Source texts of formatted documents
* * * * * * *

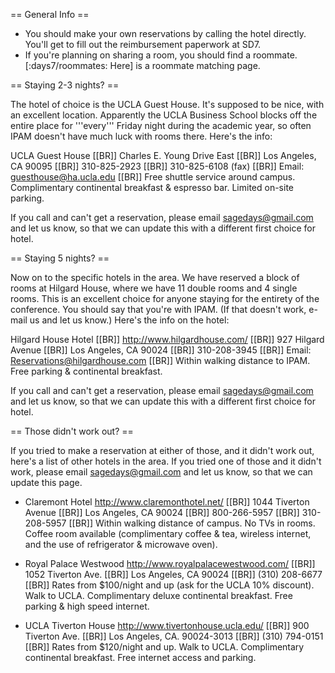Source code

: == General Info ==

 * You should make your own reservations by calling the hotel directly. You'll get to fill out the reimbursement paperwork at SD7. 
 * If you're planning on sharing a room, you should find a roommate. [:days7/roommates: Here] is a roommate matching page.

== Staying 2-3 nights? ==

The hotel of choice is the UCLA Guest House. It's supposed to be nice, with an excellent location. Apparently the UCLA Business School blocks off the entire place for '''every''' Friday night during the academic year, so often IPAM doesn't have much luck with rooms there. Here's the info:

UCLA Guest House [[BR]]
Charles E. Young Drive East [[BR]]
Los Angeles, CA 90095 [[BR]]
310-825-2923 [[BR]]
310-825-6108 (fax) [[BR]]
Email: guesthouse@ha.ucla.edu [[BR]]
Free shuttle service around campus. Complimentary continental breakfast &
espresso bar. Limited on-site parking.

If you call and can't get a reservation, please email sagedays@gmail.com and let us know, so that we can update this with a different first choice for hotel. 

== Staying 5 nights? ==

Now on to the specific hotels in the area. We have reserved a block of rooms at Hilgard House, where we have 11 double rooms and 4 single rooms. This is an excellent choice for anyone staying for the entirety of the conference. You should say that you're with IPAM. (If that doesn't work, e-mail us and let us know.) Here's the info on the hotel:

Hilgard House Hotel [[BR]]
http://www.hilgardhouse.com/ [[BR]]
927 Hilgard Avenue [[BR]]
Los Angeles, CA 90024 [[BR]]
310-208-3945 [[BR]]
Email: Reservations@hilgardhouse.com [[BR]]
Within walking distance to IPAM. Free parking & continental breakfast.

If you call and can't get a reservation, please email sagedays@gmail.com and let us know, so that we can update this with a different first choice for hotel. 

== Those didn't work out? ==

If you tried to make a reservation at either of those, and it didn't work out, here's a list of other hotels in the area. If you tried one of those and it didn't work, please email sagedays@gmail.com and let us know, so that we can update this page.

 * Claremont Hotel
 http://www.claremonthotel.net/ [[BR]]
 1044 Tiverton Avenue [[BR]]
 Los Angeles, CA 90024 [[BR]]
 800-266-5957 [[BR]]
 310-208-5957 [[BR]]
 Within walking distance of campus. No TVs in rooms. Coffee room available
 (complimentary coffee & tea, wireless internet, and the use of refrigerator
 & microwave oven).

 * Royal Palace Westwood
 http://www.royalpalacewestwood.com/ [[BR]]
 1052 Tiverton Ave. [[BR]]
 Los Angeles, CA 90024 [[BR]]
 (310) 208-6677 [[BR]]
 Rates from $100/night and up (ask for the UCLA 10% discount). Walk to UCLA.
 Complimentary deluxe continental breakfast. Free parking & high speed
 internet.

 * UCLA Tiverton House
 http://www.tivertonhouse.ucla.edu/ [[BR]]
 900 Tiverton Ave. [[BR]]
 Los Angeles, CA. 90024-3013 [[BR]]
 (310) 794-0151 [[BR]]
 Rates from $120/night and up. Walk to UCLA. Complimentary continental
 breakfast. Free internet access and parking.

* * * * * * *

Looking at the records above, return exactly the lines from the line with "Email: guesthouse@ha.ucla.edu [[BR]]" to the line with "http://www.royalpalacewestwood.com/ [[BR]]", both ends included.

- Response to this task -
Email: guesthouse@ha.ucla.edu [[BR]]
Free shuttle service around campus. Complimentary continental breakfast &
espresso bar. Limited on-site parking.

If you call and can't get a reservation, please email sagedays@gmail.com and let us know, so that we can update this with a different first choice for hotel. 

== Staying 5 nights? ==

Now on to the specific hotels in the area. We have reserved a block of rooms at Hilgard House, where we have 11 double rooms and 4 single rooms. This is an excellent choice for anyone staying for the entirety of the conference. You should say that you're with IPAM. (If that doesn't work, e-mail us and let us know.) Here's the info on the hotel:

Hilgard House Hotel [[BR]]
http://www.hilgardhouse.com/ [[BR]]
927 Hilgard Avenue [[BR]]
Los Angeles, CA 90024 [[BR]]
310-208-3945 [[BR]]
Email: Reservations@hilgardhouse.com [[BR]]
Within walking distance to IPAM. Free parking & continental breakfast.

If you call and can't get a reservation, please email sagedays@gmail.com and let us know, so that we can update this with a different first choice for hotel. 

== Those didn't work out? ==

If you tried to make a reservation at either of those, and it didn't work out, here's a list of other hotels in the area. If you tried one of those and it didn't work, please email sagedays@gmail.com and let us know, so that we can update this page.

 * Claremont Hotel
 http://www.claremonthotel.net/ [[BR]]
 1044 Tiverton Avenue [[BR]]
 Los Angeles, CA 90024 [[BR]]
 800-266-5957 [[BR]]
 310-208-5957 [[BR]]
 Within walking distance of campus. No TVs in rooms. Coffee room available
 (complimentary coffee & tea, wireless internet, and the use of refrigerator
 & microwave oven).

 * Royal Palace Westwood
 http://www.royalpalacewestwood.com/ [[BR]]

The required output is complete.